Halloween is a North American thing. The countries that love it the most all seem to be the US, Canada, and Mexico. Indonesia is not one of them. The only traces of Halloween were a display of Halloween-themed shirts,and an advertisement for a costume party in Jakarta. Anyway, on the the 30th and 31st I had some non-Halloween-related plans. I wanted to go to a Festival celebrating Bali. I went to both the auditions, and the real show, where I saw a costume cooler any mascot costume I have even seen. He came out wearing a mask and dancing the traditional way with shaking hands, but midway through the show he started doing the moon walk. That night I made it my goal (which is yet unfulfilled) to wear that costume because it was just so cool. Anyway, let me get back to my Halloween story.

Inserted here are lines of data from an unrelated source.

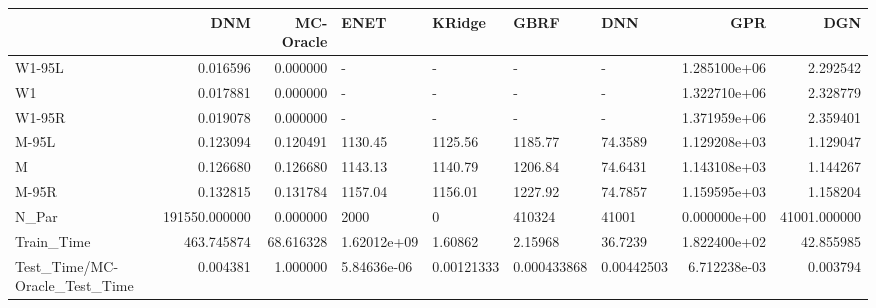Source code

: \begin{tabular}{lrrllllrr}
\toprule
{} &            DNM &  MC-Oracle &         ENET &      KRidge &         GBRF &         DNN &           GPR &           DGN \\
\midrule
W1-95L                        &       0.016596 &   0.000000 &            - &           - &            - &           - &  1.285100e+06 &      2.292542 \\
W1                            &       0.017881 &   0.000000 &            - &           - &            - &           - &  1.322710e+06 &      2.328779 \\
W1-95R                        &       0.019078 &   0.000000 &            - &           - &            - &           - &  1.371959e+06 &      2.359401 \\
M-95L                         &       0.123094 &   0.120491 &      1130.45 &     1125.56 &      1185.77 &     74.3589 &  1.129208e+03 &      1.129047 \\
M                             &       0.126680 &   0.126680 &      1143.13 &     1140.79 &      1206.84 &     74.6431 &  1.143108e+03 &      1.144267 \\
M-95R                         &       0.132815 &   0.131784 &      1157.04 &     1156.01 &      1227.92 &     74.7857 &  1.159595e+03 &      1.158204 \\
N\_Par                         &  191550.000000 &   0.000000 &         2000 &           0 &       410324 &       41001 &  0.000000e+00 &  41001.000000 \\
Train\_Time                    &     463.745874 &  68.616328 &  1.62012e+09 &     1.60862 &      2.15968 &     36.7239 &  1.822400e+02 &     42.855985 \\
Test\_Time/MC-Oracle\_Test\_Time &       0.004381 &   1.000000 &  5.84636e-06 &  0.00121333 &  0.000433868 &  0.00442503 &  6.712238e-03 &      0.003794 \\
\bottomrule
\end{tabular}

So I had just come back to ITB after the Bali festival auditions with Agung, and we were planning on seeing the Sherina concert. when I mention that Halloween is tomorrow and that I miss wearing the costumes. Agung points out that there are lots of costumes with his Southern Sulawesi culture club. So we end up turning around and heading into the tiny room for Unit South Sulawesi. Agung picks me out a shiny red shirt with golden embellishments, two golden cuff-bracelets (unfortunately we couldn't find two cuff bracelets that matched), and an uncomfortable statue-of-liberty-type golden crown. He then pulls out a red shirt with a flat-topped hat that is apparently "slavewear". Now remember how Indonesians don't celebrate Halloween? Well, that meant that we were the only ones wearing costumes. We decided to go to a restaurant in Upper Dago (which is at a higher elevation and is beautiful at night since you can look down at all the lights in Bandung). We were being quite crazy and to fit that crazy mood, we cranked up the craziest music on the radio: Radio Dangdut (Dangdut is sort of a cheesy-type of Indonesian pop music with lots of Arabic and Indian influence). When we stopped at a convenience store to buy candy and drinks, I got many more stares than normal. People must have been thinking, "LOOK! a bule! She must be crazy, she's wearing Indonesian clothes!" I just smiled, and laughed with Agung about the situation. At the restaurant, I was able to get mashed potatoes for the first time since I moved here. On the way home I ended up screaming "hello" out the window to all passers-by. While I wasn't able to do any of these things on Halloween, I ended up getting my costume fix for the year on the 30th.